Secondly, I am sure that many in this House will agree that one of the most positive things in the Bill is that education, health and care plans can be maintained up to the age of 25, as opposed to the age of 19 in the current system. Transition, as we know, can be very challenging for disabled young people, and it is important that legislation should reflect the fact that young disabled people may benefit from longer periods in further education. However, like the noble Baroness, Lady Sharp of Guildford, I am concerned that reference is made in Clauses 36, 37, 44 and 45 to the fact that a local authority “must have regard” to a young person’s age. I fear that, in these difficult economic times, this will lead local councils to refuse education to young people over the age of 19. Here, I seek an assurance from the Minister that he will act to further refine these provisions to ensure that this is not the case.

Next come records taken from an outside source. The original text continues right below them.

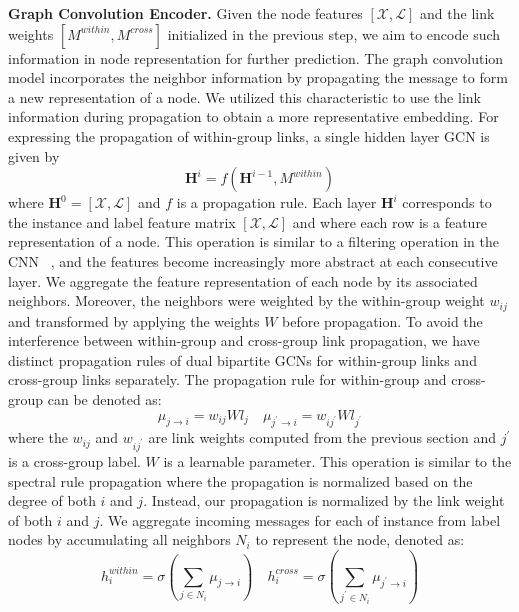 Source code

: \documentclass[letterpaper]{article} \usepackage{aaai20}  \usepackage{times}  \usepackage{helvet} \usepackage{courier}  \usepackage[hyphens]{url}  \usepackage{graphicx} \urlstyle{rm} \def\UrlFont{\rm}  \frenchspacing  \setlength{\pdfpagewidth}{8.5in}  \setlength{\pdfpageheight}{11in}  \frenchspacing
\begin{document}
\noindent\textbf{Graph Convolution Encoder.}
Given the node features $[\mathcal{X},\mathcal{L}]$ and the link weights $[M^{within}, M^{cross}]$ initialized in the previous step, we aim to encode such information in node representation for further prediction.
The graph convolution model incorporates the neighbor information by propagating the message to form a new representation of a node. We utilized this characteristic to use the link information during propagation to obtain a more representative embedding. 
For expressing the propagation of within-group links, a single hidden layer GCN is given by
\begin{equation}
\boldsymbol{H}^i=f(\boldsymbol{H}^{i-1},M^{within})
\end{equation}
where $\boldsymbol{H}^0 = [\mathcal{X},\mathcal{L}]$ and $f$ is a propagation rule. Each layer $\boldsymbol{H}^i$ corresponds to the instance and label feature matrix $[\mathcal{X}, \mathcal{L}]$ and where each row is a feature representation of a node. 
This operation is similar to a filtering operation in the CNN ~\cite{lecun1995convolutional}, and the features become increasingly more abstract at each consecutive layer. We aggregate the feature representation of each node by its associated neighbors. Moreover, the neighbors were weighted by the within-group weight $w_{ij}$ and transformed by applying the weights $W$ before propagation. 
 To avoid the interference between within-group and cross-group link propagation, we have distinct propagation rules of dual bipartite GCNs for within-group links and cross-group links separately.
 The propagation rule for within-group and cross-group can be denoted as: 
\begin{equation}
\mu_{j \rightarrow i} = w_{ij} W l_j  \quad
\mu_{j^{\prime} \rightarrow i} = w_{ij^{\prime}} W l_{j^{\prime}} 
\end{equation}
where the $w_{ij}$ and $w_{ij^{\prime}}$ are link weights computed from the previous section and $j^\prime$ is a cross-group label. $W$ is a learnable parameter.
This operation is similar to the spectral rule propagation \cite{kipf2016semi} where the propagation is normalized based on the degree of both $i$ and $j$. Instead, our propagation is normalized by the link weight of both $i$ and $j$. 
We aggregate incoming messages for each of instance from label nodes by accumulating all neighbors $N_{i}$ to represent the node, denoted as:
\begin{equation}
h_i^{within} = \sigma (\sum_{j \in N_i} \mu_{j \rightarrow i})  \quad
h_i^{cross} = \sigma (\sum_{j^{\prime} \in N_i} \mu_{j^{\prime} \rightarrow i})  
\end{equation}
\end{document}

I turn now to a related matter, that of the promise of a joined-up system. I would like some clarification as to why the Special Educational Needs and Disability Tribunal cannot provide a single point of appeal for any issues concerning education, health and care plans. When a child with autism is receiving services such as speech and language therapy to help with communication or cognitive behavioural treatment to help with anxiety, how do we define whether those are educational or health needs? It is extremely difficult. It may be essential for a child to attend a school, but doing so is also likely to improve the child’s general health and well-being. Similarly, social care support such as intensive help at home for those with very complex needs or short breaks for their families are much needed and help in all kinds of ways. Parents and children certainly spend too long waiting and battling the system before they get the help they need. The local ombudsman and the myriad complaints procedures in the health service do not deliver real redress, so extending the role of the tribunal to cover health and social care in education, health and care plans would simplify the system. It would deliver real accountability for parents and help make sure that children with special educational needs receive all the services they need to realise their potential and to thrive in later life. It would also help the Government to realise their ambition of a joined-up system.

Fourthly, we must make sure that the system works for all children and young people with special educational needs, not just those with education, health and care plans. For many children with autism, specialist support is provided within a mainstream setting and without any statutory rights. At a time of squeezed local council budgets, we must make sure that there is real accountability for families as well. Councils must be under an obligation to ensure that there is sufficient provision to meet the needs of all residents with special educational needs. The local offer must not simply be an information tool, it must have real teeth. Failure to do this will result in parents increasingly seeking education, health and care plans as the only means of enforcing their right to the support that their child needs.

Finally, the Care Bill, which is being considered in Committee, contains a number of helpful provisions around care plans and how they can be transported when a person moves into a new council area. I am pleased that the Government have recognised this and have tabled an amendment on portability in the other place. However, this amendment simply creates regulation-making powers. Can the Minister inform us of when we might see these regulations and reassure us as to whether, as is the case with the Care Bill, they will make explicit reference to the continuity of provision that children and young people can expect when they move?

I return to the point about delivering the Government’s promise. This new regime must make the system easier and more accessible for all families, not just those I would call the “sharp elbow brigade”, who are educated, articulate and have the means to work the system. If it is to be effective, we have to ensure that all disabled children and young people and those with special educational needs benefit from the Bill, not just some.